We conducted a post-workshop survey among participants of the first two instances of the workshop conducted for the CRC 1451 early career researchers. Most participants were PhD students (who received course credit for workshop participation), and the workshops were conducted online. The workshop received high overall ratings, with participants stating that they are likely to recommend it to their colleagues; ratings of learning pace and applicability to participants’ work were mixed (Fig. 2). Given that the CRC 1451 project combines clinical, preclinical, and computational neuroscience, we see these responses as indicative of the diversity of backgrounds that PhD students in neuroscience have, as well as of a varying degree to which formal RDM is an already established practice across research fields. One recurring suggestion for improvement was to include more examples of real-world applications. This highlights that although a course dedicated to software basics is a good start, transferring the knowledge to specific applications is the real challenge, which can be made easier with existing written documentation.

Knowledge Base

In the span of ten months we accumulated 29 knowledge base items of various length. The knowledge base has been useful in answering recurring questions, or communicating recommended workflows. Beyond this, it was also a valuable method to keep the official handbook and course material lean, as it provided a home to more temporary or niche use cases.

Lessons Learned

In the previous sections we described the design considerations and their practical applications for the documentation and education aspect of the DataLad project. In our opinion, creating and maintaining this growing collection of materials was a worthwhile investment, which helped users to apply the software and developers to improve it. The open source, flexible approach to creating educational content was particularly valuable for its maintainability, adaptability, and applicability to various research contexts. In this closing section we want to share our comments – lessons learned in the process – on various related aspects.

Customization vs Complexity

Our technical choices for the Handbook had to be weighed against non-technical features. Compared to other handbook projects such as the Turing Way project (The Turing Way Community, 2022), sources based on reStructuredText and Sphinx, as well as the many custom admonitions, constitute a higher barrier to entry for contributors. The Turing Way community, for example, explicitly chose Markdown-based Jupyter Book tooling to ease contributing for technical novices. Indeed, Handbook maintainers regularly have to assist new contributors with technical details, and complex technical contributions almost always come from the core contributor team. Nevertheless, in our case - especially with the requirements for multiple formats, integration tests, and reuse in print editions - the customization opportunities of Sphinx made up for slightly higher complexity than alternative documentation frameworks.

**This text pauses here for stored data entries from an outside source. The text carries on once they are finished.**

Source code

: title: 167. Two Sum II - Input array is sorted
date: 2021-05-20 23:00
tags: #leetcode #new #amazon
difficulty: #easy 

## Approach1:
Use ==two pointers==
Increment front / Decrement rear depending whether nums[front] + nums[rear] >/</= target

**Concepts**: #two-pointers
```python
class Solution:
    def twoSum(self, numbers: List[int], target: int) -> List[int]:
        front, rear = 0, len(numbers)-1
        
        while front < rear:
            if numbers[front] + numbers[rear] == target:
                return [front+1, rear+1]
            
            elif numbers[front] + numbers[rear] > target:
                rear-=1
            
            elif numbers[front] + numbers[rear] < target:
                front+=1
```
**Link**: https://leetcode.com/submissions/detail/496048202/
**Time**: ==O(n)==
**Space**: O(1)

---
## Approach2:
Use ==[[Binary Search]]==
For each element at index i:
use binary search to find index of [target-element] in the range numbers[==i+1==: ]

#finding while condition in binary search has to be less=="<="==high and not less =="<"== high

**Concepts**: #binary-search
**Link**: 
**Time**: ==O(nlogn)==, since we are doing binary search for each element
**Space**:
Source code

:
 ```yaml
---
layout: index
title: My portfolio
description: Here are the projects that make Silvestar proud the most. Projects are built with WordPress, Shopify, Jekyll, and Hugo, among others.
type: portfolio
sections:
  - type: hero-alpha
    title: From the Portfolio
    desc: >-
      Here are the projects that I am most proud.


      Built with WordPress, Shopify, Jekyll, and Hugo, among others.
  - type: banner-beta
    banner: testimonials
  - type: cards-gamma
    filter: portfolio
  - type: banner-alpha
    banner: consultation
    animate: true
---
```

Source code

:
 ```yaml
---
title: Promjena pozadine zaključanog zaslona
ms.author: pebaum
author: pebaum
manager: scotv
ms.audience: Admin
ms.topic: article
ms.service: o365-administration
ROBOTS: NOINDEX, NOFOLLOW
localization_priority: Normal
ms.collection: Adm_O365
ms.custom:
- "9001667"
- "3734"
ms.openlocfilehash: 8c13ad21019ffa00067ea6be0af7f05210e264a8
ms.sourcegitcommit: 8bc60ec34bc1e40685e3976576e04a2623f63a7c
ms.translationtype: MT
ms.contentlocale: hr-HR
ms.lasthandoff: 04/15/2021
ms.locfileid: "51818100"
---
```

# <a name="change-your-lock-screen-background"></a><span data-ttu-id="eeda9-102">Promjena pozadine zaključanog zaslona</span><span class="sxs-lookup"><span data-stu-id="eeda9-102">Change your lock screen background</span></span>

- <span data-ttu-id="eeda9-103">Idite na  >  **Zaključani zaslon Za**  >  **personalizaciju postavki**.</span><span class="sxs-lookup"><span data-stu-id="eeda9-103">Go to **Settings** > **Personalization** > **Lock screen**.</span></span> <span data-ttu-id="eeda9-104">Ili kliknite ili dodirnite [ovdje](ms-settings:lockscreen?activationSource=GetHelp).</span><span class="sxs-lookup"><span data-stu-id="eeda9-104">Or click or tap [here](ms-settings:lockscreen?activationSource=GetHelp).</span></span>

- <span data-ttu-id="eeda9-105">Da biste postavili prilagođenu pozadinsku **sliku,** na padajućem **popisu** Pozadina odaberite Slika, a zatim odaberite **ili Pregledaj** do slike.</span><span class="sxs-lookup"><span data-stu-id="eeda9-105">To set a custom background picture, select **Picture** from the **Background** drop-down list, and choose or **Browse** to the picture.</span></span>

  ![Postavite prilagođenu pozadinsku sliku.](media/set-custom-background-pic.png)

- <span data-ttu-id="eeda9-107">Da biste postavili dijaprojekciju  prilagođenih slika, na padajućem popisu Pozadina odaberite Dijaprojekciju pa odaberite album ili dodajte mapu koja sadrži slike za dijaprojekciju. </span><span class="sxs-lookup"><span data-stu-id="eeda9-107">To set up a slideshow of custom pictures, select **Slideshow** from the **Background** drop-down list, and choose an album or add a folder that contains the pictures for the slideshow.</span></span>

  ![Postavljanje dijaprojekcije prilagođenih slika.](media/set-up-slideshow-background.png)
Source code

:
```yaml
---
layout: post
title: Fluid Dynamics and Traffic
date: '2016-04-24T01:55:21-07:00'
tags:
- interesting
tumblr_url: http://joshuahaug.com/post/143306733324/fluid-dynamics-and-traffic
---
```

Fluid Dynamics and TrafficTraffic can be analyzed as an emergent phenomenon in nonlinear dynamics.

Yes, there Can be too much Documentation

Although a large amount of documentation appears universally positive, there are concrete downsides that can increase with the amount of documentation. If more content leads to duplication, maintenance costs increase steeply, and so does the threat of showcasing outdated information. Thus, wherever possible, information is only detailed in a single location, and other places refer or link this source rather than duplicating its content.

Additionally, a large amount of documentation can appear intimidating. In our experience, information that educational resources exists is met positively, but the notion of a “600 page handbook” can diminish this enthusiasm. We find anecdotal evidence that a (surprisingly) large amount of available documentation can be perceived as a warning sign regarding software complexity, and is interpreted as a requirement to process all available documentation before a meaningful proficiency can be be reached. Designing all resources as best as possible in a modular, pick-what-you-need style proved to be important to allow for selective consumption and to lower the perceived cost of entry.

Keeping Online Workshops Interactive

Keeping participants engaged during an online workshop is a particular challenge, as it is much harder to “read the room”. We have had positive experiences with using interactive poll and Q&A platforms, such as, e.g. DirectPoll^{Footnote 14} or Slido^{Footnote 15}. Additionally, we believe that having co-presenters who can monitor text chat or take part of the questions is invaluable.

Avoiding Installfest

Software should be easy to install, and we believe this is the case for DataLad. However, the preferred method of installation will differ between users. DataLad can currently be installed through several methods: conda, pip, apt and several other package managers (GNU/Linux), homebrew (MacOS). Selecting one of these methods will depend on how it integrates (or clashes) with the methods used for managing the entire software environment(s), and, if chosen hastily, may lead to future issues. To this end, we provide an overview of installation methods in the Handbook, and a note on debugging issues related to using multiple Python versions in the knowledge base. For this reason, performing an installation as part of the workshop may turn out to be time consuming, and we tend to avoid it. If installing a given software on participants’ computers is a goal (because it is required for the workshop or for future work), one approach that we found useful (at least with certain audiences) is to provide a link to detailed installation instructions beforehand and ask participants to e-mail the instructor with the output of a diagnostic command (or describe encountered problems). This encourages engagement from the participants, and may also provide instructors (maintainers) with an insight into how well the installation process works in practice.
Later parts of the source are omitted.